With a voice like a freight train soundtracked by the warmest twang, Trevor McSpadden returns to Barmel backed by a full band. Accompanied by Steve Mugalian (Chicago, IL) on drums, Philip McArdle (Athens, GA) on electric guitar, and Tom Ward (San Diego, CA) on bass, the honky tonker promotes dancing, romance and a western spirit. This year, McSpadden released two albums—a collection of crooners titled Let's Fall Together, followed by a live recorded set at San Diego's Grand Ole BBQ. The former lead singer of the Hoyle Brother proves that if 2017's records are a testament to his live shows, attendees will experience plenty of country swinging, contented ears and fluttering hearts.

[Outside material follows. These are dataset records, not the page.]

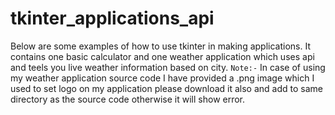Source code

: # tkinter_applications_api
Below are some examples of how to use tkinter in making applications. It contains one basic calculator and one weather application which  uses api and teels you live weather information based on city.
`Note:-` In case of using my weather application source code I have provided a .png image which I used to set logo on my application please download it also and add to same 
directory as the source code otherwise it will show error.
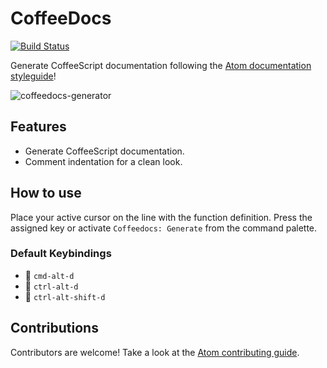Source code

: # CoffeeDocs

[![Build Status](https://travis-ci.org/maschs/coffeedocs.svg?branch=master)](https://travis-ci.org/frk1705/coffeedocs)

Generate CoffeeScript documentation following the [Atom documentation styleguide](https://github.com/atom/atom/blob/master/CONTRIBUTING.md#documentation-styleguide)!

![coffeedocs-generator](https://raw.github.com/frk1705/coffeedocs/master/docs/example.gif)

## Features

* Generate CoffeeScript documentation.
* Comment indentation for a clean look.

## How to use

Place your active cursor on the line with the function definition. Press the assigned key or activate `Coffeedocs: Generate` from the command palette.

### Default Keybindings
- :apple: `cmd-alt-d`
- :checkered_flag: `ctrl-alt-d`
- :penguin: `ctrl-alt-shift-d`

## Contributions

Contributors are welcome! Take a look at the [Atom contributing guide](https://github.com/atom/atom/blob/master/CONTRIBUTING.md).

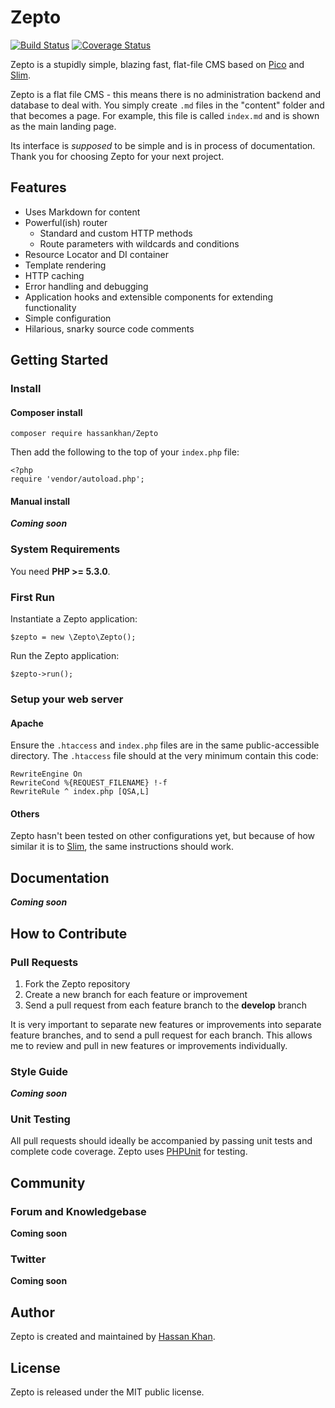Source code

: # Zepto

[![Build Status](https://travis-ci.org/hassankhan/Zepto.png?branch=master)](https://travis-ci.org/hassankhan/Zepto) [![Coverage Status](https://coveralls.io/repos/hassankhan/Zepto/badge.png)](https://coveralls.io/r/hassankhan/Zepto)

Zepto is a stupidly simple, blazing fast, flat-file CMS based on [Pico](http://pico.dev7studios.com) and [Slim](http://slimframework.com/).

Zepto is a flat file CMS - this means there is no administration backend and database to deal with. You simply create ``.md`` files in the "content" folder and that becomes a page. For example, this file is called ``index.md`` and is shown as the main landing page.

Its interface is _supposed_ to be simple and is in process of documentation. Thank you for choosing Zepto for your next project.

## Features

* Uses Markdown for content
* Powerful(ish) router
    * Standard and custom HTTP methods
    * Route parameters with wildcards and conditions
* Resource Locator and DI container
* Template rendering
* HTTP caching
* Error handling and debugging
* Application hooks and extensible components for extending functionality
* Simple configuration
* Hilarious, snarky source code comments

## Getting Started

### Install

#### Composer install
    composer require hassankhan/Zepto

Then add the following to the top of your ``index.php`` file:

    <?php
    require 'vendor/autoload.php';

#### Manual install

***Coming soon***

### System Requirements

You need **PHP >= 5.3.0**.

### First Run

Instantiate a Zepto application:

    $zepto = new \Zepto\Zepto();

Run the Zepto application:

    $zepto->run();

### Setup your web server

#### Apache

Ensure the `.htaccess` and `index.php` files are in the same public-accessible directory. The `.htaccess` file should at the very minimum contain this code:

    RewriteEngine On
    RewriteCond %{REQUEST_FILENAME} !-f
    RewriteRule ^ index.php [QSA,L]

#### Others

Zepto hasn't been tested on other configurations yet, but because of how similar it is to [Slim](), the same instructions should work.

## Documentation

***Coming soon***

## How to Contribute

### Pull Requests

1. Fork the Zepto repository
2. Create a new branch for each feature or improvement
3. Send a pull request from each feature branch to the **develop** branch

It is very important to separate new features or improvements into separate feature branches, and to send a pull request for each branch. This allows me to review and pull in new features or improvements individually.

### Style Guide

***Coming soon***

### Unit Testing

All pull requests should ideally be accompanied by passing unit tests and complete code coverage. Zepto uses [PHPUnit](https://github.com/sebastianbergmann/phpunit/) for testing.

## Community

### Forum and Knowledgebase

**Coming soon**

### Twitter

**Coming soon**

## Author

Zepto is created and maintained by [Hassan Khan](http://hassankhan.me).

## License

Zepto is released under the MIT public license.
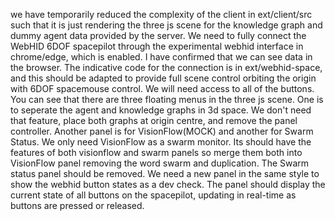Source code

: we have temporarily reduced the complexity of the client in ext/client/src such that it is just rendering the three js scene for the knowledge graph and dummy agent data provided by the server. We need to fully connect the WebHID 6DOF spacepilot through the experimental webhid interface in chrome/edge, which is enabled. I have confirmed that we can see data in the browser. The indicative code for the connection is in ext/webhid-space, and this should be adapted to provide full scene control orbiting the origin with 6DOF spacemouse control. We will need access to all of the buttons. You can see that there are three floating menus in the three js scene. One is to seperate the agent and knowledge graphs in 3d space. We don't need that feature, place both graphs at origin centre, and remove the panel controller. Another panel is for VisionFlow(MOCK) and another for Swarm Status. We only need VisionFlow as a swarm monitor. Its should have the features of both visionflow and swarm panels so merge them both into VisionFlow panel removing the word swarm and duplication. The Swarm status panel should be removed. We need a new panel in the same style to show the webhid button states as a dev check.
The panel should display the current state of all buttons on the spacepilot, updating in real-time as buttons are pressed or released.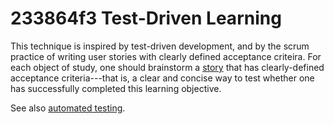 # 233864f3 Test-Driven Learning

This technique is inspired by test-driven development, and by the scrum practice of writing
user stories with clearly defined acceptance criteira. For each object of study, one should
brainstorm a [story](30cc55ee_story.md) that has clearly-defined acceptance criteria---that is, a clear and concise way to test whether one has successfully completed this learning objective.

See also [automated testing](7a2a761d_automated_testing.md).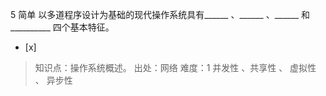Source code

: 5
简单 以多道程序设计为基础的现代操作系统具有______ 、______ 、______ 和__________ 四个基本特征。
- [x]  

> 知识点：操作系统概述。
> 出处：网络
> 难度：1
> 并发性 、共享性 、 虚拟性 、 异步性
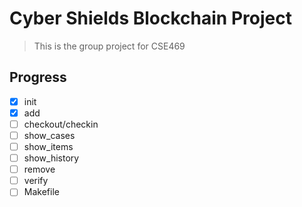 # Cyber Shields Blockchain Project

> This is the group project for CSE469

## Progress

- [x] init
- [x] add
- [ ] checkout/checkin
- [ ] show_cases
- [ ] show_items
- [ ] show_history
- [ ] remove
- [ ] verify
- [ ] Makefile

- Victoria Stoker, Monterey County Weekly, October 2017

Amarillo native Trevor McSpadden moved to Chicago in 2005 expecting his love for old-school honky-tonk to go undernourished, but within a few years he found kindred souls and landed a gig that would launch his career. Between 2008 and 2013 McSpadden served as lead singer for local country institution the Hoyle Brothers, pushing a solid band toward greatness (the combo managed to survive his loss, though his departure has certainly stung). Following a brief stint in Nashville, McSpadden packed his bags for San Diego and just recently dropped his second solo album, The Only Way (Chaparral Street Music). A blast of soulful twang, with frequent Tex-Mex flavors, the record was produced by Pete Anderson, the guy who guided Dwight Yoakam’s sound for many years. It shows again that McSpadden has no interest in reinventing honky-tonk, instead preferring to find new wrinkles deep within the genre—here a crisp rhythm attack in combination with the woozy pedal steel and flanged rhythm guitar of the 70s surrounds his unfussy singing. Most of his songs deal with familiar strains of heartbreak, infidelity, and romantic longing: “His Wedding Ring Is Gone” employs a Hangover-like conceit, with the subject regretfully waking up to realize he’s hawked his wedding ring for a night of drunken sex, while “Write a Song for You” cleverly finds the narrator wagging his finger at an ex, betraying his indifference while singing, “I’ve wasted enough time / Why would I waste a rhyme?”